Dr. Peter draws an unexpected parallel between Walt Disney's imagineers and the kind of leadership healthcare needs. What inspired him about Disney wasn't the brand — it was the commitment to letting human creativity operate outside the constraints of convention, looking at problems from different angles and building experiences no algorithm could anticipate. He believes that's the one human capacity that will never be replicated by AI, and it's precisely what practice owners need to solve the complex, human problems they face every day. 

Episode Highlights 

  • Dr. Peter's 42-year private practice journey and what led him to leave it for academia 

  • Why he describes himself as a "voice of conscience" for chiropractors throughout his career 

  • The critical difference between a caregiver and a businessperson — and what happens when they collide 

  • Why Dr. Peter believes third-party payers have fundamentally distorted the healthcare system 

  • The "angel plan": how he made care accessible without undermining his business 

  • Why patient compliance goes up when patients feel genuinely heard and empowered 

  • Disney's imagineers as a model for creative leadership in healthcare 

  • His simple, profound final message: everyone wants to feel heard, significant, and loved 

Memorable Quotes 

"Sometimes we lose healthcare in the business of healthcare." 

— Dr. Peter Kevorkian 

"When your actions and your words aren't aligned to your values and principles, that rots people away from the inside." 

— Dr. Peter Kevorkian 

"You can live outside the system and do it honestly, ethically, and in a compassionate way." 

— Dr. Peter Kevorkian 

"More than anything else, everyone wants to feel heard. They want to feel significant. And more than anything else, they want to be loved." 

— Dr. Peter Kevorkian 

"The system is really a sick care system.
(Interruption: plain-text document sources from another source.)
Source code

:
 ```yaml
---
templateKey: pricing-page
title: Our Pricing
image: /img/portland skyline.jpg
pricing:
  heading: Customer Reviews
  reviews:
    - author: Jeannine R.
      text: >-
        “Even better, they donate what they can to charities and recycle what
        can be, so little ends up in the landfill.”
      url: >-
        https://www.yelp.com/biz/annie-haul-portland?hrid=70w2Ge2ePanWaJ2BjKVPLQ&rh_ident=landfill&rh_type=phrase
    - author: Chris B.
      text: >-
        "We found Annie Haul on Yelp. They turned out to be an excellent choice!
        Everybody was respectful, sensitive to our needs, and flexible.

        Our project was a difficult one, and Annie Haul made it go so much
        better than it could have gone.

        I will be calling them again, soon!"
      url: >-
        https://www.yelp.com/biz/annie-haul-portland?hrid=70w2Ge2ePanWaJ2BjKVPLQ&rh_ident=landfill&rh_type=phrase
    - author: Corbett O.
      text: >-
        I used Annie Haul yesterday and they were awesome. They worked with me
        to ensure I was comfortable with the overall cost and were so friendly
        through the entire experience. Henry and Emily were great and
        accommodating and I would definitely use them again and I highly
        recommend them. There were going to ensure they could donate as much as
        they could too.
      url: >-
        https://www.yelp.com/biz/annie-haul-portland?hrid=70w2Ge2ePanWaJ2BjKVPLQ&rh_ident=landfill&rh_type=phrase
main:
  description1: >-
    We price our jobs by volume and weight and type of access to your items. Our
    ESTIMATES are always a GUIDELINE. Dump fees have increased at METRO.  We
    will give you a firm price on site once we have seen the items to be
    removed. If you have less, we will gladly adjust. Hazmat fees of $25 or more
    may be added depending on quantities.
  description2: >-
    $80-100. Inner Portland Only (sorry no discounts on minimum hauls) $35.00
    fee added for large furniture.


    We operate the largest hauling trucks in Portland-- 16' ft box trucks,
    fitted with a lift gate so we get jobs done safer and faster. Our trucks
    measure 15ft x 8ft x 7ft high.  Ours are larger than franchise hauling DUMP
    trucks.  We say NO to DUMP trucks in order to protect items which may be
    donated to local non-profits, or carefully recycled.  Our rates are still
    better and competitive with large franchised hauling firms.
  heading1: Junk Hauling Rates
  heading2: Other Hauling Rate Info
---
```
We give people benefits for having a condition — and virtually nothing to empower their body to become healthier and stronger." 

— Dr. Peter Kevorkian 

 

Dr. Peter Kevorkian has spent over four decades reminding healthcare practitioners of something that's easy to forget in the weeds of running a practice: you are here to serve people, and everything else is in service of that. If the business of healthcare has started to crowd out the heart of it for you, this episode is a good place to start finding your way back. Visit lifewest.edu to learn more about Dr. Peter's work and Life Chiropractic College West, and explore thrivingpracticecommunity.com for resources to help you build a practice that sustains you as much as it serves your patients. 

Guest Bio: 

Dr. Peter Kevorkian is the 4th President of Life West Chiropractic College and a chiropractor with over 40 years of practice, teaching, and global leadership experience. Known for his philosophy of Give. Do. Love. Serve., he has mentored thousands of practitioners, served on the boards of the ICPA and Sherman College, and spent decades helping families — and the practitioners who serve them — live with greater purpose, clarity, and joy.